La SARL Cavet (affinage de fromage) montre que les technologies étudiées ne sont pas réservées qu'aux grands sites industriels. L'entreprise utilise le solaire thermique et la récupération de chaleur sur groupes frigorifiques pour le chauffage de l'eau du procédé d'affinage des fromages. L'installation, d'un coût total de 130.000 euros (dont 88.000 pour le solaire thermique), a bénéficié du fonds chaleur à hauteur de près de 54.000 euros et offre un retour sur investissement estimé à 6 ans grâce aux aides et à la réduction de 33% de la facture de fioul. Cet exemple montre que l'installation de capteurs solaires thermiques pour produire de l'eau chaude "est assez facilement applicable pour des besoins de température jusqu'à 80°C".

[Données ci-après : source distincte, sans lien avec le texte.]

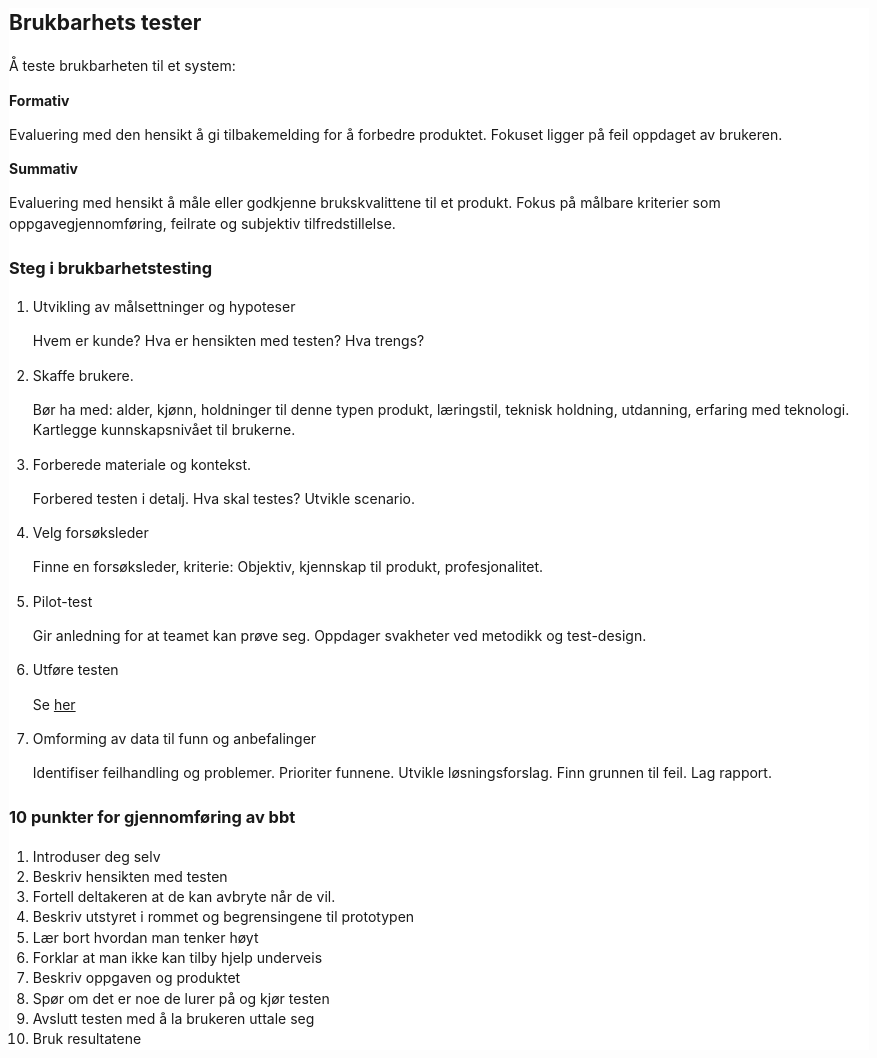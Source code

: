## Brukbarhets tester
Å teste brukbarheten til et system:

**Formativ**

Evaluering med den hensikt å gi tilbakemelding for å forbedre produktet. Fokuset ligger på feil oppdaget av brukeren.

**Summativ**

Evaluering med hensikt å måle eller godkjenne brukskvalittene til et produkt. Fokus på målbare kriterier som oppgavegjennomføring, feilrate og subjektiv tilfredstillelse.

### Steg i brukbarhetstesting

1. Utvikling av målsettninger og hypoteser

    Hvem er kunde? Hva er hensikten med testen? Hva trengs?

2. Skaffe brukere.

    Bør ha med: alder, kjønn, holdninger til denne typen produkt, læringstil, teknisk holdning, utdanning, erfaring med teknologi. Kartlegge kunnskapsnivået til brukerne.

3. Forberede materiale og kontekst.

    Forbered testen i detalj. Hva skal testes? Utvikle scenario.

4. Velg forsøksleder

    Finne en forsøksleder, kriterie: Objektiv, kjennskap til produkt, profesjonalitet.

5. Pilot-test

    Gir anledning for at teamet kan prøve seg.  Oppdager svakheter ved metodikk og test-design.

6. Utføre testen

    Se [her](https://kradalby.no/blog/tdt4180-menneske-maskin-interaksjon.html#10-punkter-for-gjennomfring-av-bbt)

7. Omforming av data til funn og anbefalinger

    Identifiser feilhandling og problemer. Prioriter funnene. Utvikle løsningsforslag. Finn grunnen til feil. Lag rapport.

### 10 punkter for gjennomføring av bbt

1. Introduser deg selv
2. Beskriv hensikten med testen
3. Fortell deltakeren at de kan avbryte når de vil.
4. Beskriv utstyret i rommet og begrensingene til prototypen
5. Lær bort hvordan man tenker høyt
6. Forklar at man ikke kan tilby hjelp underveis
7. Beskriv oppgaven og produktet
8. Spør om det er noe de lurer på og kjør testen
9. Avslutt testen med å la brukeren uttale seg
10. Bruk resultatene
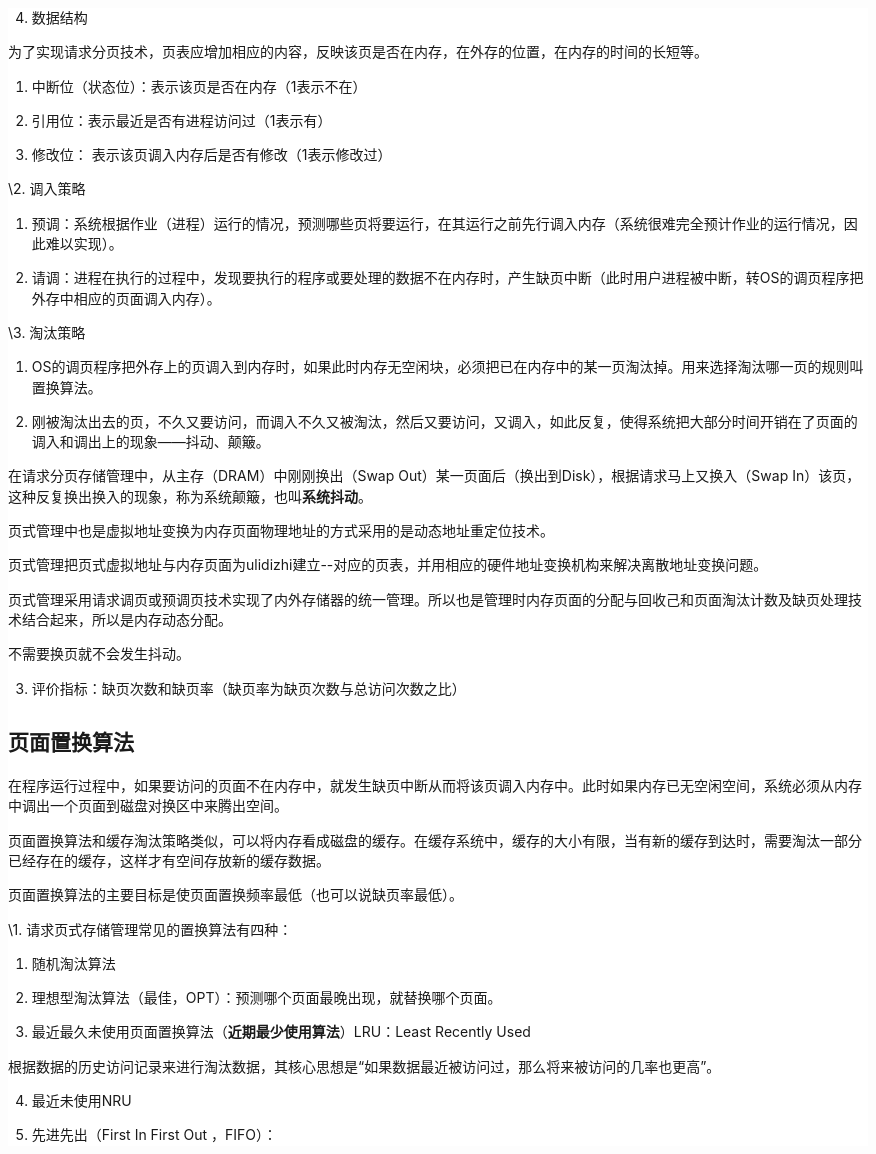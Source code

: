 4)    数据结构

为了实现请求分页技术，页表应增加相应的内容，反映该页是否在内存，在外存的位置，在内存的时间的长短等。

1)    中断位（状态位）：表示该页是否在内存（1表示不在）

2)    引用位：表示最近是否有进程访问过（1表示有）

3)    修改位： 表示该页调入内存后是否有修改（1表示修改过）

\2.    调入策略

1)    预调：系统根据作业（进程）运行的情况，预测哪些页将要运行，在其运行之前先行调入内存（系统很难完全预计作业的运行情况，因此难以实现）。

2)    请调：进程在执行的过程中，发现要执行的程序或要处理的数据不在内存时，产生缺页中断（此时用户进程被中断，转OS的调页程序把外存中相应的页面调入内存）。

\3.    淘汰策略

1)    OS的调页程序把外存上的页调入到内存时，如果此时内存无空闲块，必须把已在内存中的某一页淘汰掉。用来选择淘汰哪一页的规则叫置换算法。

2)    刚被淘汰出去的页，不久又要访问，而调入不久又被淘汰，然后又要访问，又调入，如此反复，使得系统把大部分时间开销在了页面的调入和调出上的现象——抖动、颠簸。

在请求分页存储管理中，从主存（DRAM）中刚刚换出（Swap Out）某一页面后（换出到Disk），根据请求马上又换入（Swap In）该页，这种反复换出换入的现象，称为系统颠簸，也叫**系统抖动**。

页式管理中也是虚拟地址变换为内存页面物理地址的方式采用的是动态地址重定位技术。

页式管理把页式虚拟地址与内存页面为ulidizhi建立--对应的页表，并用相应的硬件地址变换机构来解决离散地址变换问题。

页式管理采用请求调页或预调页技术实现了内外存储器的统一管理。所以也是管理时内存页面的分配与回收己和页面淘汰计数及缺页处理技术结合起来，所以是内存动态分配。

 

不需要换页就不会发生抖动。

 

3)    评价指标：缺页次数和缺页率（缺页率为缺页次数与总访问次数之比）



## 页面置换算法

在程序运行过程中，如果要访问的页面不在内存中，就发生缺页中断从而将该页调入内存中。此时如果内存已无空闲空间，系统必须从内存中调出一个页面到磁盘对换区中来腾出空间。

页面置换算法和缓存淘汰策略类似，可以将内存看成磁盘的缓存。在缓存系统中，缓存的大小有限，当有新的缓存到达时，需要淘汰一部分已经存在的缓存，这样才有空间存放新的缓存数据。

页面置换算法的主要目标是使页面置换频率最低（也可以说缺页率最低）。



 

\1.    请求页式存储管理常见的置换算法有四种：

1)    随机淘汰算法

2)    理想型淘汰算法（最佳，OPT）：预测哪个页面最晚出现，就替换哪个页面。

3)    最近最久未使用页面置换算法（**近期最少使用算法**）LRU：Least Recently Used

根据数据的历史访问记录来进行淘汰数据，其核心思想是“如果数据最近被访问过，那么将来被访问的几率也更高”。

4)    最近未使用NRU

5)    先进先出（First In First Out ，FIFO）：
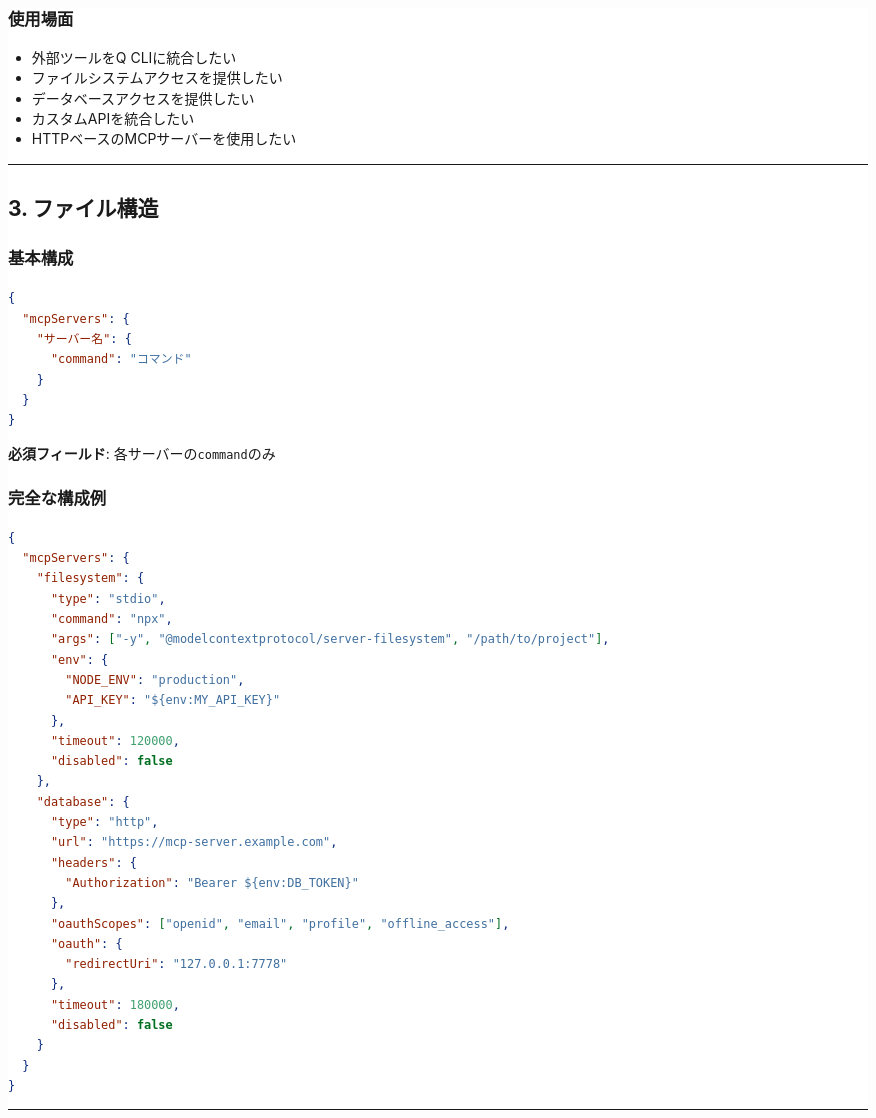 ### 使用場面

- 外部ツールをQ CLIに統合したい
- ファイルシステムアクセスを提供したい
- データベースアクセスを提供したい
- カスタムAPIを統合したい
- HTTPベースのMCPサーバーを使用したい

---

## 3. ファイル構造

### 基本構成

```json
{
  "mcpServers": {
    "サーバー名": {
      "command": "コマンド"
    }
  }
}
```

**必須フィールド**: 各サーバーの`command`のみ

### 完全な構成例

```json
{
  "mcpServers": {
    "filesystem": {
      "type": "stdio",
      "command": "npx",
      "args": ["-y", "@modelcontextprotocol/server-filesystem", "/path/to/project"],
      "env": {
        "NODE_ENV": "production",
        "API_KEY": "${env:MY_API_KEY}"
      },
      "timeout": 120000,
      "disabled": false
    },
    "database": {
      "type": "http",
      "url": "https://mcp-server.example.com",
      "headers": {
        "Authorization": "Bearer ${env:DB_TOKEN}"
      },
      "oauthScopes": ["openid", "email", "profile", "offline_access"],
      "oauth": {
        "redirectUri": "127.0.0.1:7778"
      },
      "timeout": 180000,
      "disabled": false
    }
  }
}
```

---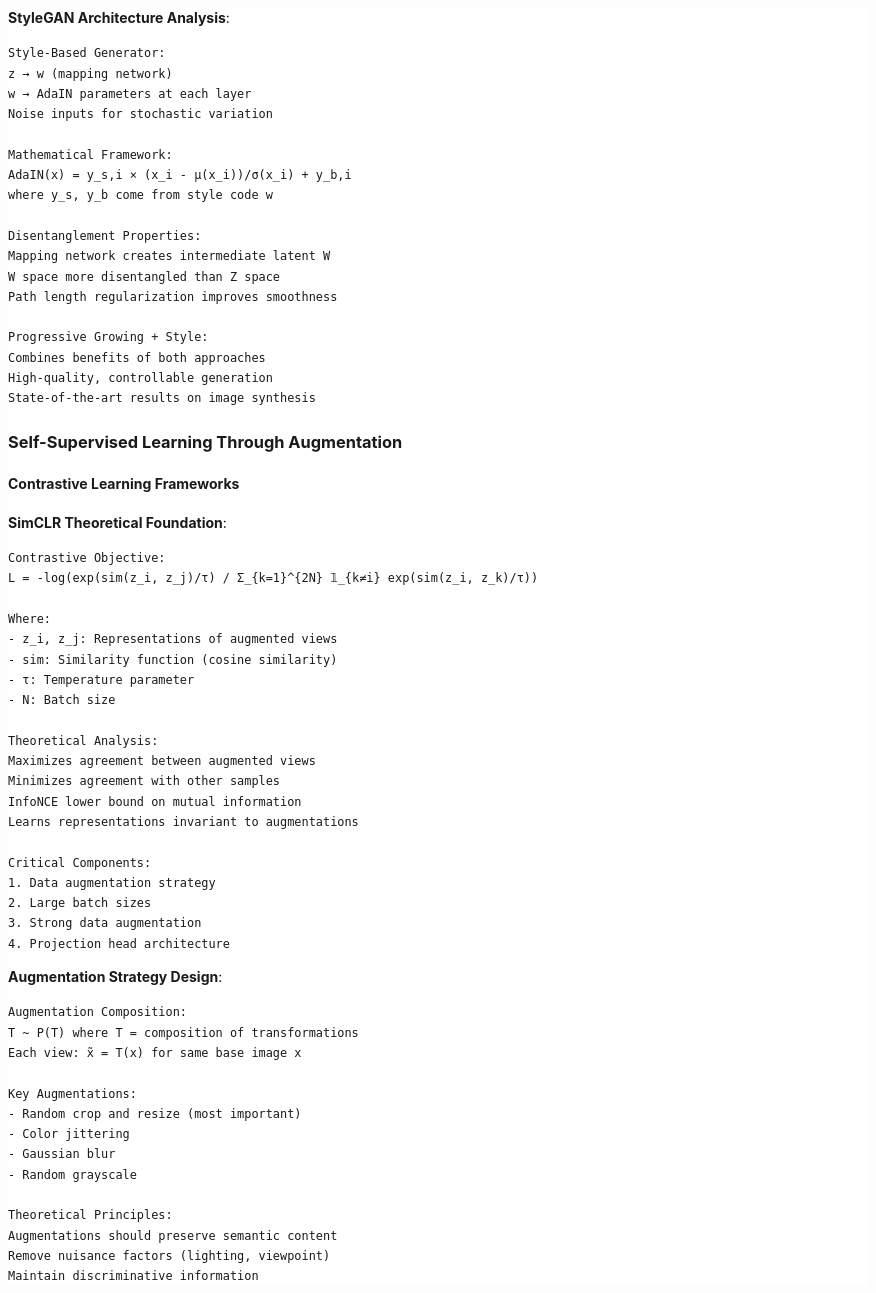 **StyleGAN Architecture Analysis**:
```
Style-Based Generator:
z → w (mapping network)
w → AdaIN parameters at each layer
Noise inputs for stochastic variation

Mathematical Framework:
AdaIN(x) = y_s,i × (x_i - μ(x_i))/σ(x_i) + y_b,i
where y_s, y_b come from style code w

Disentanglement Properties:
Mapping network creates intermediate latent W
W space more disentangled than Z space
Path length regularization improves smoothness

Progressive Growing + Style:
Combines benefits of both approaches
High-quality, controllable generation
State-of-the-art results on image synthesis
```

### Self-Supervised Learning Through Augmentation

#### Contrastive Learning Frameworks
**SimCLR Theoretical Foundation**:
```
Contrastive Objective:
L = -log(exp(sim(z_i, z_j)/τ) / Σ_{k=1}^{2N} 𝟙_{k≠i} exp(sim(z_i, z_k)/τ))

Where:
- z_i, z_j: Representations of augmented views
- sim: Similarity function (cosine similarity)
- τ: Temperature parameter
- N: Batch size

Theoretical Analysis:
Maximizes agreement between augmented views
Minimizes agreement with other samples
InfoNCE lower bound on mutual information
Learns representations invariant to augmentations

Critical Components:
1. Data augmentation strategy
2. Large batch sizes
3. Strong data augmentation
4. Projection head architecture
```

**Augmentation Strategy Design**:
```
Augmentation Composition:
T ~ P(T) where T = composition of transformations
Each view: x̃ = T(x) for same base image x

Key Augmentations:
- Random crop and resize (most important)
- Color jittering
- Gaussian blur
- Random grayscale

Theoretical Principles:
Augmentations should preserve semantic content
Remove nuisance factors (lighting, viewpoint)
Maintain discriminative information
```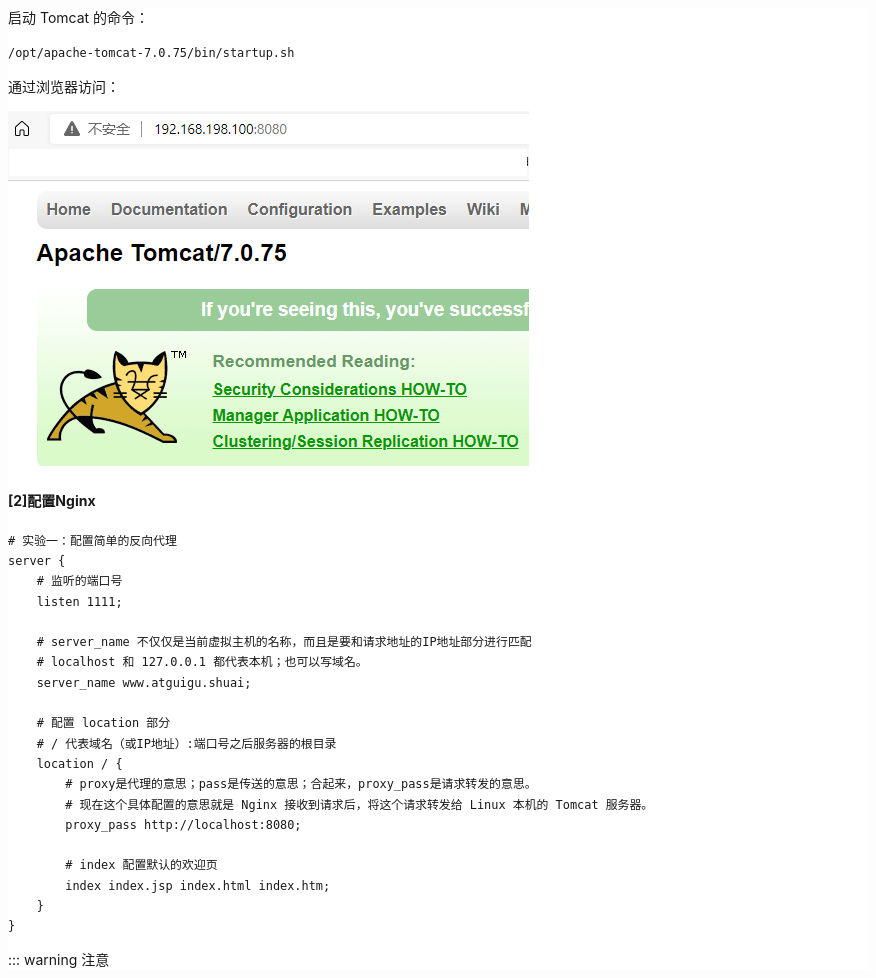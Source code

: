 启动 Tomcat 的命令：

```shell
/opt/apache-tomcat-7.0.75/bin/startup.sh
```

通过浏览器访问：

![images](./images/img008.png)

#### [2]配置Nginx

```shell
# 实验一：配置简单的反向代理
server {
    # 监听的端口号
    listen 1111;
    
    # server_name 不仅仅是当前虚拟主机的名称，而且是要和请求地址的IP地址部分进行匹配
    # localhost 和 127.0.0.1 都代表本机；也可以写域名。
    server_name www.atguigu.shuai;

    # 配置 location 部分
    # / 代表域名（或IP地址）:端口号之后服务器的根目录
    location / {
        # proxy是代理的意思；pass是传送的意思；合起来，proxy_pass是请求转发的意思。
        # 现在这个具体配置的意思就是 Nginx 接收到请求后，将这个请求转发给 Linux 本机的 Tomcat 服务器。
        proxy_pass http://localhost:8080;
        
        # index 配置默认的欢迎页
        index index.jsp index.html index.htm;
    }
}
```

::: warning 注意
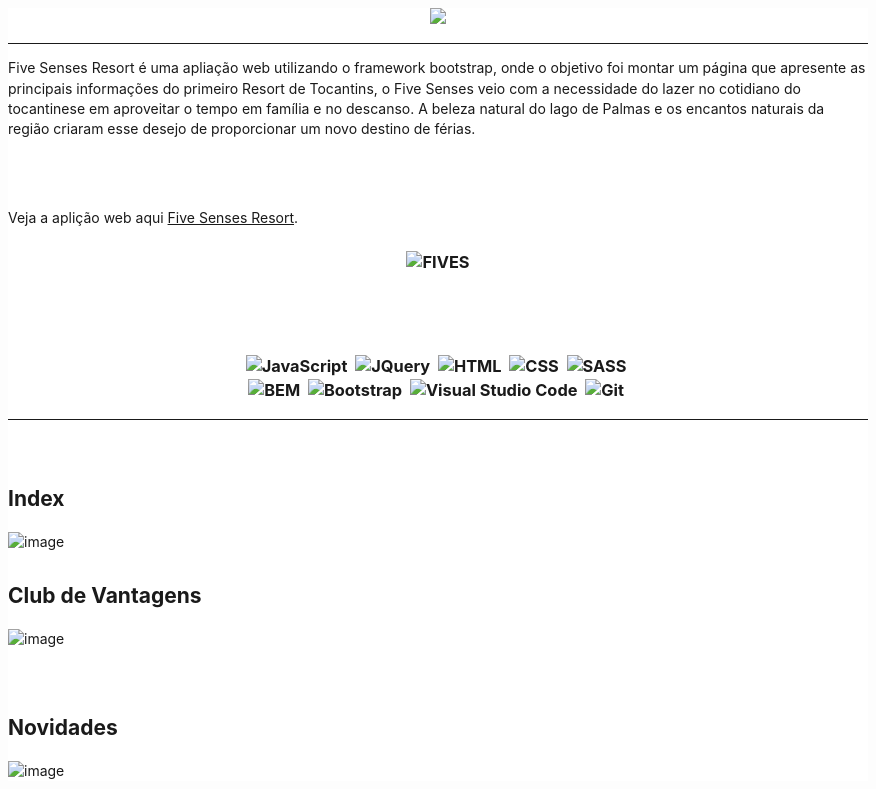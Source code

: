 <div align="center">
   <img src="https://user-images.githubusercontent.com/62577482/224365894-7f7cab77-d9d6-4a6a-8e15-55bf1572fedf.png" width="350px">
</div>

<hr> 
Five Senses Resort é uma apliação web utilizando o framework bootstrap, onde o objetivo foi montar um página que apresente as principais informações do primeiro Resort de Tocantins, o Five Senses veio com a necessidade do lazer no cotidiano do tocantinese em aproveitar o tempo em família e no descanso. A beleza natural do lago de Palmas e os encantos naturais da região criaram esse desejo de proporcionar um novo destino de férias. 

<br><br>

Veja a aplição web aqui [Five Senses Resort](https://valdoveste.github.io/fiveSensesResort/).

<h3 align="center">
  
  <img title="FIVES" src="https://user-images.githubusercontent.com/62577482/224365927-f776d0fe-14ab-4465-af96-5f7b55ca2561.png" width="150px">
  
 <br><br>
 
![JavaScript](https://img.shields.io/badge/-JavaScript-05122A?style=flat&logo=javascript)&nbsp;
![JQuery](https://img.shields.io/badge/-JQuery-05122A?style=flat&logo=jquery)&nbsp;
![HTML](https://img.shields.io/badge/-HTML-05122A?style=flat&logo=HTML5)&nbsp;
![CSS](https://img.shields.io/badge/-CSS-05122A?style=flat&logo=CSS3&logoColor=1572B6)&nbsp;
 ![SASS](https://img.shields.io/badge/-SASS-05122A?style=flat&logo=sass)&nbsp;
<br />
![BEM](https://img.shields.io/badge/-BEM-05122A?style=flat&logo=bem)&nbsp;
![Bootstrap](https://img.shields.io/badge/-Bootstrap-05122A?style=flat&logo=bootstrap)&nbsp;
![Visual Studio Code](https://img.shields.io/badge/-Visual%20Studio%20Code-05122A?style=flat&logo=visual-studio-code&logoColor=007ACC)&nbsp;
![Git](https://img.shields.io/badge/-Git-05122A?style=flat&logo=git)&nbsp;
  
</h3>

<hr>
<br>

## Index
![image](https://user-images.githubusercontent.com/62577482/224366779-760839c3-bddf-4f6f-9cd3-f965b773d2c3.png)


## Club de Vantagens

![image](https://user-images.githubusercontent.com/62577482/224368691-e88980ff-ebb1-4bff-8063-7805dab1dd23.png)

<br>

## Novidades
![image](https://user-images.githubusercontent.com/62577482/224368894-9c8e344c-e2a5-4fdc-9fa4-876da7142d7e.png)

L'étude revient aussi sur des exemples plus classiques d'utilisation de la biomasse : Siat Braun (entreprise de sciage et rabotage du bois et de production de granulés biomasse implantée dans le Bas-Rhin) illustre le recours aux coproduits, Everball (fabrication de papier recyclé dans l'Aisne) l'utilisation de plaquettes forestières et Osiris (site chimique en Isère) la combinaison avec des combustibles solides de récupération (CSR). De même, le biogaz fait l'objet de trois retours d'expérience.